First, this is how Edward Abbey expressed the same thought in a letter/interview with Karen Evans (18 June 1984):
I am a pessimist in the short run, by which I mean the next fifty or maybe a hundred years. In that brief interval it seems quite probable that too many of us humans, crawling over one another for living space and sustenance, will make the earth an extremely unpleasant planet on which to live. And this quite aside from the possibility of a nuclear war.

In the long run, I am an optimist. Within a century, I believe and hope, there will be a drastic reduction in the human population (as has happened before), and that will make possible a free and open society for our surviving descendants, a return to a more intimate and tolerant relationship to the natural world, and an advance toward ... a civilized form of human society ... [elided for space].
This clarification shows that Abbey truly was an optimist: he assumed we would have surviving descendants.

I'm not so optimistic. I believe the damage we've done the world is nigh irreversible. Our "progress" goes forward unchecked. Most people in the industrialized world are too fond of their creature comforts. We prefer not to consider the consequences of our gas burning cars, or the coal that produces most of our electricity.

The damage to the ecosystem is global. People in Third World nations could possibly have survived if Industrial Society had spontaneously combusted in 1984; I'm not sure they have another fifty years to wait. Many scientists suggest that if pollution stopped today, it would take almost that long to reverse global warming.

This comes back to an off-hand comment I made over a year ago: humanity is a cancer on the face of the earth. What Abbey writes in another letter concerning cancer, seems a fit description of humans: "Delighting in nothing but multiplication, cancer ends by destroying both its host and itself."

Yes, I am feeling especially misanthropic and depressed this season. Why do you ask?

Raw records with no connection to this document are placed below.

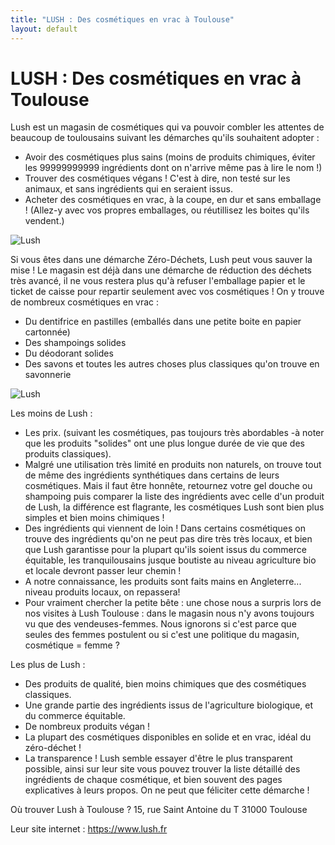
 ```yaml
---
title: "LUSH : Des cosmétiques en vrac à Toulouse"
layout: default
---
```


# LUSH : Des cosmétiques en vrac à Toulouse

Lush est un magasin de cosmétiques qui va pouvoir combler les attentes de beaucoup de toulousains suivant les démarches qu'ils souhaitent adopter :

- Avoir des cosmétiques plus sains (moins de produits chimiques, éviter les 99999999999 ingrédients dont on n'arrive même pas à lire le nom !)
- Trouver des cosmétiques végans ! C'est à dire, non testé sur les animaux, et sans ingrédients qui en seraient issus.
- Acheter des cosmétiques en vrac, à la coupe, en dur et sans emballage ! (Allez-y avec vos propres emballages, ou réutillisez les boites qu'ils vendent.)

![Lush](http://i57.servimg.com/u/f57/14/13/54/94/lush-110.jpg)

Si vous êtes dans une démarche Zéro-Déchets, Lush peut vous sauver la mise ! Le magasin est déjà dans une démarche de réduction des déchets très avancé, il ne vous restera plus qu'à refuser l'emballage papier et le ticket de caisse pour repartir seulement avec vos cosmétiques ! On y trouve de nombreux cosmétiques en vrac :

- Du dentifrice en pastilles (emballés dans une petite boite en papier cartonnée)
- Des shampoings solides
- Du déodorant solides
- Des savons et toutes les autres choses plus classiques qu'on trouve en savonnerie

![Lush](http://i57.servimg.com/u/f57/14/13/54/94/lush-210.jpg)

Les moins de Lush :

- Les prix. (suivant les cosmétiques, pas toujours très abordables -à noter que les produits "solides" ont une plus longue durée de vie que des produits classiques).
- Malgré une utilisation très limité en produits non naturels, on trouve tout de même des ingrédients synthétiques dans certains de leurs cosmétiques. Mais il faut être honnête, retournez votre gel douche ou shampoing puis comparer la liste des ingrédients avec celle d'un produit de Lush, la différence est flagrante, les cosmétiques Lush sont bien plus simples et bien moins chimiques !
- Des ingrédients qui viennent de loin ! Dans certains cosmétiques on trouve des ingrédients qu'on ne peut pas dire très très locaux, et bien que Lush garantisse pour la plupart qu'ils soient issus du commerce équitable, les tranquilousains jusque boutiste au niveau agriculture bio et locale devront passer leur chemin !
- A notre connaissance, les produits sont faits mains en Angleterre... niveau produits locaux, on repassera!
- Pour vraiment chercher la petite bête : une chose nous a surpris lors de nos visites à Lush Toulouse : dans le magasin nous n'y avons toujours vu que des vendeuses-femmes. Nous ignorons si c'est parce que seules des femmes postulent ou si c'est une politique du magasin, cosmétique = femme ? 


Les plus de Lush :

- Des produits de qualité, bien moins chimiques que des cosmétiques classiques.
- Une grande partie des ingrédients issus de l'agriculture biologique, et du commerce équitable.
- De nombreux produits végan !
- La plupart des cosmétiques disponibles en solide et en vrac, idéal du zéro-déchet !
- La transparence ! Lush semble essayer d'être le plus transparent possible, ainsi sur leur site vous pouvez trouver la liste détaillé des ingrédients de chaque cosmétique, et bien souvent des pages explicatives à leurs propos. On ne peut que féliciter cette démarche !


Où trouver Lush à Toulouse ?
15, rue Saint Antoine du T
31000 Toulouse

Leur site internet : https://www.lush.fr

Thursday, September 13, 2007

Idée d’jour

In the long-range view, I am an optimist: I think that the greed and stupidity of industrial culture will save us from ourselves by self-destruction.
— Edward Abbey, letter to George Sessions, PhD, Aug. 30, 1979
from Orion, July/August 2006, pg 49

Monday, September 10, 2007

Idée d’jour

A single stroke of the prayer bell wakes me.
Does it also awaken my soul?
— Tu Fu

Saturday, September 08, 2007

Idée d’jour

The turnip farmer
  points the way
   with a turnip.
— Issa

Thursday, September 06, 2007

Idée d’jour

It is by the goodness of God that in our country we have those three unspeakably precious things: freedom of speech, freedom of conscience, and the prudence never to practice either of them.
— Mark Twain, author and humorist (1835-1910)

Monday, September 03, 2007

Idée d’jour

What I know of the divine sciences and of Holy Scripture I learned in woods and fields, by prayer and meditation. I have had no other masters than the beeches and oaks.
— St. Bernard of Clairvaux
I can easily imagine Henry David Thoreau making this statement. It is somewhat surprising to read it from a saint of the Christian tradition.

However, St. Augustine spoke of there being two books of scripture, The Bible and Nature. This was also a view of the Celtic Christians. Both Augustine and the Celts acknowledged one could learn as much about God from God's creation as from the Book of Books.

Incidentally, this is the Bernard for whom the rescue dog was named.